▸ What needs to be done:
Transcribe all of the records precisely as they are presented.

▸ The data:
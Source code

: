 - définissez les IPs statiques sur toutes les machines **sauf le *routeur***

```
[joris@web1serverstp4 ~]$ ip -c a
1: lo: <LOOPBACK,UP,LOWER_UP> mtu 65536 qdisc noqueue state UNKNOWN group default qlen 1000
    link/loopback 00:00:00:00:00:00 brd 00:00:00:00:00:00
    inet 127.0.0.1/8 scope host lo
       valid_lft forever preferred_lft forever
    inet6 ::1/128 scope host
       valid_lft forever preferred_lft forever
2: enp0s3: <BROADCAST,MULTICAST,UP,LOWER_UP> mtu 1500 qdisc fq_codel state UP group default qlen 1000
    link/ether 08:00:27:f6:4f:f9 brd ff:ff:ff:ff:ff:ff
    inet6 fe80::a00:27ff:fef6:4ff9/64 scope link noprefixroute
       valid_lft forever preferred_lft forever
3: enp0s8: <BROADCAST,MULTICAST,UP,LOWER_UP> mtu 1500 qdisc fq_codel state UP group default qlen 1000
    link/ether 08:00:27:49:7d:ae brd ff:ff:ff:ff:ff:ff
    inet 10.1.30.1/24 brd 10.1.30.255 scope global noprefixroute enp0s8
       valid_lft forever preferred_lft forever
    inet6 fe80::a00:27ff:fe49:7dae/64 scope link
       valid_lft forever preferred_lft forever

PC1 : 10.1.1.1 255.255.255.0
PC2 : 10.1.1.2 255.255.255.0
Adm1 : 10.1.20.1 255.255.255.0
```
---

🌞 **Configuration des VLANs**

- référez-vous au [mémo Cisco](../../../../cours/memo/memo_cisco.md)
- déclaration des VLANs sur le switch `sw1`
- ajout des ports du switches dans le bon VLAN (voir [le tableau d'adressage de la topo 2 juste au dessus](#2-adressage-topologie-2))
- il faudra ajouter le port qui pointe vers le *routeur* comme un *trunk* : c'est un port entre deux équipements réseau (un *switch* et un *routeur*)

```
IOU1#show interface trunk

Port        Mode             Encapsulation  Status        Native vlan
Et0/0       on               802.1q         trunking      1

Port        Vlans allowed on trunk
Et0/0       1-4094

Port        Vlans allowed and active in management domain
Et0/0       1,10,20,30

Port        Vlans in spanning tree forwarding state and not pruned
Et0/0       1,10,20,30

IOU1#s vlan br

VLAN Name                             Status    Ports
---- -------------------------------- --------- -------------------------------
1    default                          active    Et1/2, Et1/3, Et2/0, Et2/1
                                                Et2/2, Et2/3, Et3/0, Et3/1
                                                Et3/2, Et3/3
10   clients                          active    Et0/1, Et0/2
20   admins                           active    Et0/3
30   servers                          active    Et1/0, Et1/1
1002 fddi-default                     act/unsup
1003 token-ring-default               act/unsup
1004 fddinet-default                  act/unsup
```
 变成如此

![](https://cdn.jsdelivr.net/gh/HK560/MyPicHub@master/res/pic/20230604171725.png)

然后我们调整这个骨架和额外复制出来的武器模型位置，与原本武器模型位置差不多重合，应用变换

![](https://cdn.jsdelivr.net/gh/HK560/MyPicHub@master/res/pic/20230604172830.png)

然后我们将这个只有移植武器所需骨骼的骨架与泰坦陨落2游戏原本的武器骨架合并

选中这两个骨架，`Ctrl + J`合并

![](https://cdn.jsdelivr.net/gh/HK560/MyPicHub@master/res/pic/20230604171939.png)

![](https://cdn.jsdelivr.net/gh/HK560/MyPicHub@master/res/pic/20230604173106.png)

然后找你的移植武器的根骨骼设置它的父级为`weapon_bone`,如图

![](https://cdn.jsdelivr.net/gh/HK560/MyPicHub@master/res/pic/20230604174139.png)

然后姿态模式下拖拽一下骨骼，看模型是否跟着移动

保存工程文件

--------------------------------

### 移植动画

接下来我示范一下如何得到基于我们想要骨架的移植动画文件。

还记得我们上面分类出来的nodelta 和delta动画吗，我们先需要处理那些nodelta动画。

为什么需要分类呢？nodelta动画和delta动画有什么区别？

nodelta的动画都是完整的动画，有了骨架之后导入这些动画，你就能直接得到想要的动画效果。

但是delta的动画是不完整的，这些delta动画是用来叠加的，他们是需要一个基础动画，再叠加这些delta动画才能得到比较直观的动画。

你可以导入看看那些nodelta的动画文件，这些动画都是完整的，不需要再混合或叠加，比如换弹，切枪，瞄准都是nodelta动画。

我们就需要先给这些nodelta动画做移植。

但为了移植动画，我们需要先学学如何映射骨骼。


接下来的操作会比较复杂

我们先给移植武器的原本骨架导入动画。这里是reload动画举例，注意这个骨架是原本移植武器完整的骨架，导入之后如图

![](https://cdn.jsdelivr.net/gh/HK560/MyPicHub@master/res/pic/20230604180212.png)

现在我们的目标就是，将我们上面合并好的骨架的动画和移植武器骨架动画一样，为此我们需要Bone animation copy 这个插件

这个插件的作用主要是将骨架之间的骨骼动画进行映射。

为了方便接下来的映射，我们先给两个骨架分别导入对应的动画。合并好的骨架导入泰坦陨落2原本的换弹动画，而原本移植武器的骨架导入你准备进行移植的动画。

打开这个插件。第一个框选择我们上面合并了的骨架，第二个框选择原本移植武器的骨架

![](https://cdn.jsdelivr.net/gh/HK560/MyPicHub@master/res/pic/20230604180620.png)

▸ Solution to this problem:
Source code

: - définissez les IPs statiques sur toutes les machines **sauf le *routeur***

```
[joris@web1serverstp4 ~]$ ip -c a
1: lo: <LOOPBACK,UP,LOWER_UP> mtu 65536 qdisc noqueue state UNKNOWN group default qlen 1000
    link/loopback 00:00:00:00:00:00 brd 00:00:00:00:00:00
    inet 127.0.0.1/8 scope host lo
       valid_lft forever preferred_lft forever
    inet6 ::1/128 scope host
       valid_lft forever preferred_lft forever
2: enp0s3: <BROADCAST,MULTICAST,UP,LOWER_UP> mtu 1500 qdisc fq_codel state UP group default qlen 1000
    link/ether 08:00:27:f6:4f:f9 brd ff:ff:ff:ff:ff:ff
    inet6 fe80::a00:27ff:fef6:4ff9/64 scope link noprefixroute
       valid_lft forever preferred_lft forever
3: enp0s8: <BROADCAST,MULTICAST,UP,LOWER_UP> mtu 1500 qdisc fq_codel state UP group default qlen 1000
    link/ether 08:00:27:49:7d:ae brd ff:ff:ff:ff:ff:ff
    inet 10.1.30.1/24 brd 10.1.30.255 scope global noprefixroute enp0s8
       valid_lft forever preferred_lft forever
    inet6 fe80::a00:27ff:fe49:7dae/64 scope link
       valid_lft forever preferred_lft forever

PC1 : 10.1.1.1 255.255.255.0
PC2 : 10.1.1.2 255.255.255.0
Adm1 : 10.1.20.1 255.255.255.0
```
---

🌞 **Configuration des VLANs**

- référez-vous au [mémo Cisco](../../../../cours/memo/memo_cisco.md)
- déclaration des VLANs sur le switch `sw1`
- ajout des ports du switches dans le bon VLAN (voir [le tableau d'adressage de la topo 2 juste au dessus](#2-adressage-topologie-2))
- il faudra ajouter le port qui pointe vers le *routeur* comme un *trunk* : c'est un port entre deux équipements réseau (un *switch* et un *routeur*)

```
IOU1#show interface trunk

Port        Mode             Encapsulation  Status        Native vlan
Et0/0       on               802.1q         trunking      1

Port        Vlans allowed on trunk
Et0/0       1-4094

Port        Vlans allowed and active in management domain
Et0/0       1,10,20,30

Port        Vlans in spanning tree forwarding state and not pruned
Et0/0       1,10,20,30

IOU1#s vlan br

VLAN Name                             Status    Ports
---- -------------------------------- --------- -------------------------------
1    default                          active    Et1/2, Et1/3, Et2/0, Et2/1
                                                Et2/2, Et2/3, Et3/0, Et3/1
                                                Et3/2, Et3/3
10   clients                          active    Et0/1, Et0/2
20   admins                           active    Et0/3
30   servers                          active    Et1/0, Et1/1
1002 fddi-default                     act/unsup
1003 token-ring-default               act/unsup
1004 fddinet-default                  act/unsup
```
 变成如此

![](https://cdn.jsdelivr.net/gh/HK560/MyPicHub@master/res/pic/20230604171725.png)

然后我们调整这个骨架和额外复制出来的武器模型位置，与原本武器模型位置差不多重合，应用变换

![](https://cdn.jsdelivr.net/gh/HK560/MyPicHub@master/res/pic/20230604172830.png)

然后我们将这个只有移植武器所需骨骼的骨架与泰坦陨落2游戏原本的武器骨架合并

选中这两个骨架，`Ctrl + J`合并

![](https://cdn.jsdelivr.net/gh/HK560/MyPicHub@master/res/pic/20230604171939.png)

![](https://cdn.jsdelivr.net/gh/HK560/MyPicHub@master/res/pic/20230604173106.png)

然后找你的移植武器的根骨骼设置它的父级为`weapon_bone`,如图

![](https://cdn.jsdelivr.net/gh/HK560/MyPicHub@master/res/pic/20230604174139.png)

然后姿态模式下拖拽一下骨骼，看模型是否跟着移动

保存工程文件

--------------------------------

### 移植动画

接下来我示范一下如何得到基于我们想要骨架的移植动画文件。

还记得我们上面分类出来的nodelta 和delta动画吗，我们先需要处理那些nodelta动画。

为什么需要分类呢？nodelta动画和delta动画有什么区别？

nodelta的动画都是完整的动画，有了骨架之后导入这些动画，你就能直接得到想要的动画效果。

但是delta的动画是不完整的，这些delta动画是用来叠加的，他们是需要一个基础动画，再叠加这些delta动画才能得到比较直观的动画。

你可以导入看看那些nodelta的动画文件，这些动画都是完整的，不需要再混合或叠加，比如换弹，切枪，瞄准都是nodelta动画。

我们就需要先给这些nodelta动画做移植。

但为了移植动画，我们需要先学学如何映射骨骼。


接下来的操作会比较复杂

我们先给移植武器的原本骨架导入动画。这里是reload动画举例，注意这个骨架是原本移植武器完整的骨架，导入之后如图

![](https://cdn.jsdelivr.net/gh/HK560/MyPicHub@master/res/pic/20230604180212.png)

现在我们的目标就是，将我们上面合并好的骨架的动画和移植武器骨架动画一样，为此我们需要Bone animation copy 这个插件

这个插件的作用主要是将骨架之间的骨骼动画进行映射。

为了方便接下来的映射，我们先给两个骨架分别导入对应的动画。合并好的骨架导入泰坦陨落2原本的换弹动画，而原本移植武器的骨架导入你准备进行移植的动画。

打开这个插件。第一个框选择我们上面合并了的骨架，第二个框选择原本移植武器的骨架

![](https://cdn.jsdelivr.net/gh/HK560/MyPicHub@master/res/pic/20230604180620.png)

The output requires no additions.